(RECORDS FOR THE EXERCISE):
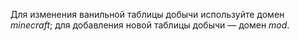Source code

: Для изменения ванильной таблицы добычи используйте домен _minecraft_; для добавления новой таблицы добычи — домен _mod_.
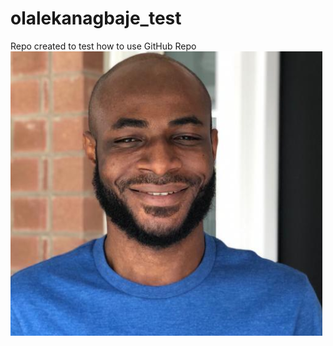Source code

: # olalekanagbaje_test
Repo created to test how to use GitHub Repo 
<img src ="Passport Profile Pic 2020-08-21 002841.png"></img>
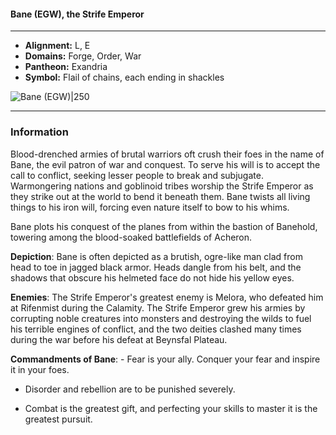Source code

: #### Bane (EGW), the Strife Emperor
___

- **Alignment:** L, E
- **Domains:** Forge, Order, War
- **Pantheon:** Exandria
- **Symbol:** Flail of chains, each ending in shackles

![Bane (EGW)|250](https://5etools-mirror-1.github.io/img/deities/EGW/Symbol%20of%20Bane.png)
___

### Information

Blood-drenched armies of brutal warriors oft crush their foes in the name of Bane, the evil patron of war and conquest. To serve his will is to accept the call to conflict, seeking lesser people to break and subjugate. Warmongering nations and goblinoid tribes worship the Strife Emperor as they strike out at the world to bend it beneath them. Bane twists all living things to his iron will, forcing even nature itself to bow to his whims.

Bane plots his conquest of the planes from within the bastion of Banehold, towering among the blood-soaked battlefields of Acheron.

**Depiction**: Bane is often depicted as a brutish, ogre-like man clad from head to toe in jagged black armor. Heads dangle from his belt, and the shadows that obscure his helmeted face do not hide his yellow eyes.

**Enemies**: The Strife Emperor's greatest enemy is Melora, who defeated him at Rifenmist during the Calamity. The Strife Emperor grew his armies by corrupting noble creatures into monsters and destroying the wilds to fuel his terrible engines of conflict, and the two deities clashed many times during the war before his defeat at Beynsfal Plateau.

**Commandments of Bane**: - Fear is your ally. Conquer your fear and inspire it in your foes.

- Disorder and rebellion are to be punished severely.

- Combat is the greatest gift, and perfecting your skills to master it is the greatest pursuit.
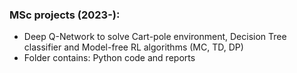
### MSc projects (2023-):
- Deep Q-Network to solve Cart-pole environment, Decision Tree classifier and Model-free RL algorithms (MC, TD, DP)
- Folder contains: Python code and reports
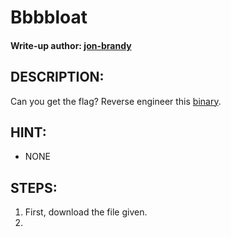 # Bbbbloat
#### Write-up author: [jon-brandy](https://github.com/jon-brandy)
## DESCRIPTION:
Can you get the flag? 
Reverse engineer this [binary](https://github.com/jon-brandy/CTF-WRITE-UP/blob/6e1e5b252b5e91cbfe28202f7f5ab9a07ead19b7/Asset/Bbbbloat/bbbbloat).
## HINT:
- NONE
## STEPS:
1. First, download the file given.
2. 
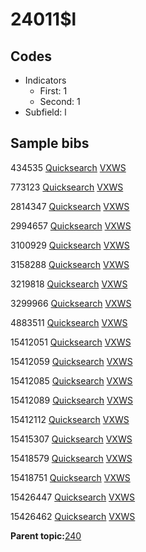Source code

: # 24011$l

## Codes

-   Indicators
    -   First: 1
    -   Second: 1
-   Subfield: l

## Sample bibs

434535 [Quicksearch](https://search.library.yale.edu/catalog/434535) [VXWS](http://prodorbis.library.yale.edu:7014/vxws/GetHoldingsService?bibId=434535)

773123 [Quicksearch](https://search.library.yale.edu/catalog/773123) [VXWS](http://prodorbis.library.yale.edu:7014/vxws/GetHoldingsService?bibId=773123)

2814347 [Quicksearch](https://search.library.yale.edu/catalog/2814347) [VXWS](http://prodorbis.library.yale.edu:7014/vxws/GetHoldingsService?bibId=2814347)

2994657 [Quicksearch](https://search.library.yale.edu/catalog/2994657) [VXWS](http://prodorbis.library.yale.edu:7014/vxws/GetHoldingsService?bibId=2994657)

3100929 [Quicksearch](https://search.library.yale.edu/catalog/3100929) [VXWS](http://prodorbis.library.yale.edu:7014/vxws/GetHoldingsService?bibId=3100929)

3158288 [Quicksearch](https://search.library.yale.edu/catalog/3158288) [VXWS](http://prodorbis.library.yale.edu:7014/vxws/GetHoldingsService?bibId=3158288)

3219818 [Quicksearch](https://search.library.yale.edu/catalog/3219818) [VXWS](http://prodorbis.library.yale.edu:7014/vxws/GetHoldingsService?bibId=3219818)

3299966 [Quicksearch](https://search.library.yale.edu/catalog/3299966) [VXWS](http://prodorbis.library.yale.edu:7014/vxws/GetHoldingsService?bibId=3299966)

4883511 [Quicksearch](https://search.library.yale.edu/catalog/4883511) [VXWS](http://prodorbis.library.yale.edu:7014/vxws/GetHoldingsService?bibId=4883511)

15412051 [Quicksearch](https://search.library.yale.edu/catalog/15412051) [VXWS](http://prodorbis.library.yale.edu:7014/vxws/GetHoldingsService?bibId=15412051)

15412059 [Quicksearch](https://search.library.yale.edu/catalog/15412059) [VXWS](http://prodorbis.library.yale.edu:7014/vxws/GetHoldingsService?bibId=15412059)

15412085 [Quicksearch](https://search.library.yale.edu/catalog/15412085) [VXWS](http://prodorbis.library.yale.edu:7014/vxws/GetHoldingsService?bibId=15412085)

15412089 [Quicksearch](https://search.library.yale.edu/catalog/15412089) [VXWS](http://prodorbis.library.yale.edu:7014/vxws/GetHoldingsService?bibId=15412089)

15412112 [Quicksearch](https://search.library.yale.edu/catalog/15412112) [VXWS](http://prodorbis.library.yale.edu:7014/vxws/GetHoldingsService?bibId=15412112)

15415307 [Quicksearch](https://search.library.yale.edu/catalog/15415307) [VXWS](http://prodorbis.library.yale.edu:7014/vxws/GetHoldingsService?bibId=15415307)

15418579 [Quicksearch](https://search.library.yale.edu/catalog/15418579) [VXWS](http://prodorbis.library.yale.edu:7014/vxws/GetHoldingsService?bibId=15418579)

15418751 [Quicksearch](https://search.library.yale.edu/catalog/15418751) [VXWS](http://prodorbis.library.yale.edu:7014/vxws/GetHoldingsService?bibId=15418751)

15426447 [Quicksearch](https://search.library.yale.edu/catalog/15426447) [VXWS](http://prodorbis.library.yale.edu:7014/vxws/GetHoldingsService?bibId=15426447)

15426462 [Quicksearch](https://search.library.yale.edu/catalog/15426462) [VXWS](http://prodorbis.library.yale.edu:7014/vxws/GetHoldingsService?bibId=15426462)

**Parent topic:**[240](../../tags/240/240.md)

(ABOUT THIS TASK):
Copy back exactly the lines above from the one containing "Reverse engineer this" through the one containing "## Sample bibs", and leave every picture behind.

(SOLUTION):
Reverse engineer this [binary](https://github.com/jon-brandy/CTF-WRITE-UP/blob/6e1e5b252b5e91cbfe28202f7f5ab9a07ead19b7/Asset/Bbbbloat/bbbbloat).
## HINT:
- NONE
## STEPS:
1. First, download the file given.
2. 
Source code

: # 24011$l

## Codes

-   Indicators
    -   First: 1
    -   Second: 1
-   Subfield: l

## Sample bibs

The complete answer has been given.